Before ingesting large amounts of data, you can enhance the destination Elasticsearch cluster's ingestion performance to improve throughput. For details, see Enhancing Data Ingestion Performance.

Table 1 Comparing different data ingestion methods for Elasticsearch clusters

Method

When to Use

Supported Source/Format

Details

CSS Logstash

You want to perform complex data cleaning (filtering) without building and managing your own Logstash server.

For example, you may need to clean Nginx logs from Kafka before ingesting them into Elasticsearch.

MySQL, Kafka, and OBS

Using Logstash to Synchronize Data to Elasticsearch

Cloud Data Migration (CDM)

You need to perform a full migration of historical data.

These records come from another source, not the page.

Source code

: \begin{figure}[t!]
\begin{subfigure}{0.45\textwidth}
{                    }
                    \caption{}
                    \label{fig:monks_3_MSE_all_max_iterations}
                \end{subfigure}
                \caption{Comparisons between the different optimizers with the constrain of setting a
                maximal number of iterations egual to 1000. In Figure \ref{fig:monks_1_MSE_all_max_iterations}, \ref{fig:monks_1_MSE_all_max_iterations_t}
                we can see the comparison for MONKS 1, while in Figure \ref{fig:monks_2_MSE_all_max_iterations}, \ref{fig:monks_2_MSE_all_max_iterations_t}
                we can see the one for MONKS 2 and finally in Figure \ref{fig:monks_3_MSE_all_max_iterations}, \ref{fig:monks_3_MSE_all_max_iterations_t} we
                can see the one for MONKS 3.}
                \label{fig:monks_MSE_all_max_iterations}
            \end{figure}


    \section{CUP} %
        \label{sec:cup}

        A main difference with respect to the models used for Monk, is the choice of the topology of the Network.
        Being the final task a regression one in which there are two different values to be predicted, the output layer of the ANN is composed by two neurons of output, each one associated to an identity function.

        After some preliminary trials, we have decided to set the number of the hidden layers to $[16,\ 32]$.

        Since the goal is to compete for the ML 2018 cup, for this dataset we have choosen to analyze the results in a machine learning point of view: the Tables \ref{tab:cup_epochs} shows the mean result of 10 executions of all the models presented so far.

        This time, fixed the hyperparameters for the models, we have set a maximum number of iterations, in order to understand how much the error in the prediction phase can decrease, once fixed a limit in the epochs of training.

This method is code-free and guided by a step-by-step wizard.

For example, you may ingest years of archived logs from OBS or historical orders from Oracle into Elasticsearch.

OBS (JSON/CSV), Oracle, and MySQL

Migrating Data Using CDM

Open-source Logstash

You want to migrate data from an on-premises IDC to Elasticsearch clusters on the cloud, during which you may use special plugins or deeply customized pipeline logic.

For example, you may upload system logs from an on-premises data center to Elasticsearch via an SSH tunnel.

Any source supported by Logstash input, such as JSON, CSV, and text

Ingesting Data Using Self-Managed Logstash

Open-source APIs

You need to quickly write small amounts of data to Elasticsearch during development or debugging.

For example, you can have Java/Python applications directly call Elasticsearch APIs to write data.

JSON

Ingesting Data Using Open-Source Elasticsearch APIs